Quantum Criticality in the Ferromagnetic Superconductor UCoGe under Pressure and Magnetic Field

The pressure-temperature phase diagram of the orthorhombic ferromagnetic superconductor UCoGe was determined by resistivity measurements up to $10.5~$GPa. The Curie temperature $T_C$ is suppressed with pressure and vanishes at the critical pressure $p_c\approx1~$GPa. Superconductivity is observed in both the ferromagnetic state at low pressure, and in the paramagnetic state above $p_c$ up to about 4$~$GPa. Non-Fermi liquid behavior appears in a large pressure range. The resistivity varies linearly with temperature around $p_c$ and evolves continuously with pressure to a $T^2$ Fermi-liquid behavior for $p \gtrapprox 5$~GPa. The residual resistivity as a function of pressure shows a maximum far above $p_c$ at $p^\star=7.2~$GPa and the amplitude of the inelastic scattering term of the resistivity decreases by more than one order in magnitude at $p^\star$, which appears to mark the entrance into a weakly correlated regime.
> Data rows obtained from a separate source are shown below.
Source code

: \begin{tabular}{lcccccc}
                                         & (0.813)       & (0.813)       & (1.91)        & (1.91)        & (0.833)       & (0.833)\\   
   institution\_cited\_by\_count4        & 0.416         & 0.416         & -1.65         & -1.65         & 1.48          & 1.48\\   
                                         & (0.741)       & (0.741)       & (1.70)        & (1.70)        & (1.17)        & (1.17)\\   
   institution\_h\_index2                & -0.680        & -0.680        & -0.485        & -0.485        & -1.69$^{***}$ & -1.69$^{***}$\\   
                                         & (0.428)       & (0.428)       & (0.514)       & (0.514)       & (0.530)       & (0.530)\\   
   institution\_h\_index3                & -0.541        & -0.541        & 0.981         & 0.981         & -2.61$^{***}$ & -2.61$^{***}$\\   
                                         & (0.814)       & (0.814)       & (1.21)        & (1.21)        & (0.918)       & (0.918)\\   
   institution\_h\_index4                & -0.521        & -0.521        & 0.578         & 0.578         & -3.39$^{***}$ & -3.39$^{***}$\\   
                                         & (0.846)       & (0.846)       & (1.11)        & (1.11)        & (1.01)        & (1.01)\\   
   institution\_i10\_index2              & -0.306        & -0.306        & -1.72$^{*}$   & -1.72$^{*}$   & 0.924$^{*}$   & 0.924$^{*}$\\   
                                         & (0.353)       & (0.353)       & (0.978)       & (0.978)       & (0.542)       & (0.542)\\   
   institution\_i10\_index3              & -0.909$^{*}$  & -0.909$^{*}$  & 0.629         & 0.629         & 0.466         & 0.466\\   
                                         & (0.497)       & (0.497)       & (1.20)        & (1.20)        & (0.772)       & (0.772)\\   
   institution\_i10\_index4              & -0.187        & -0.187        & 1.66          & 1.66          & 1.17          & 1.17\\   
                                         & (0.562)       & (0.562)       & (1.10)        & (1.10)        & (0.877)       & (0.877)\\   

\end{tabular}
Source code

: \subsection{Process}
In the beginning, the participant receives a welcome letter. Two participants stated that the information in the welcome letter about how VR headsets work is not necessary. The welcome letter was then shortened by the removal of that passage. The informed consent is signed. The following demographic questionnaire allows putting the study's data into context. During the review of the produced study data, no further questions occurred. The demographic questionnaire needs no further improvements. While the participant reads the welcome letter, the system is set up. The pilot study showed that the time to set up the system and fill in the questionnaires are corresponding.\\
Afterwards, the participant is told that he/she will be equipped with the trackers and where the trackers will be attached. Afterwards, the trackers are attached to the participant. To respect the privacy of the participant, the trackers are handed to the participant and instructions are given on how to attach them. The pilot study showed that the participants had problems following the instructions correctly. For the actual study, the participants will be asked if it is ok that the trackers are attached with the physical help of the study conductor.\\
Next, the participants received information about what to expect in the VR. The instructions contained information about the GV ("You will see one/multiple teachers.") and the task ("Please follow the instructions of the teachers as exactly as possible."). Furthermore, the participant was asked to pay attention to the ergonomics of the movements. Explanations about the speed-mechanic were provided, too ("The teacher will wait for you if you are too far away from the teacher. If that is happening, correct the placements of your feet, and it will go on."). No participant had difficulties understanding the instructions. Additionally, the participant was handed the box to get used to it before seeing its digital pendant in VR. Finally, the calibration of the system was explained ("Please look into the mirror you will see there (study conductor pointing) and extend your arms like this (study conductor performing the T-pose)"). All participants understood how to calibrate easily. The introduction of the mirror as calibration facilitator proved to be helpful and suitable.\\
The pressure dependence of the upper critical field for magnetic field applied along the $b$ and $c$ axis illustrates the drastic difference in the field dependence of the ferromagnetic superconducting pairing. While for $H\parallel b$ axis $H_{c2}(T)$ is driven by the suppression of the ferromagnetic order, it is dominated by the strong initial suppression of the ferromagnetic fluctuations for a field applied in the easy magnetization axis $c$.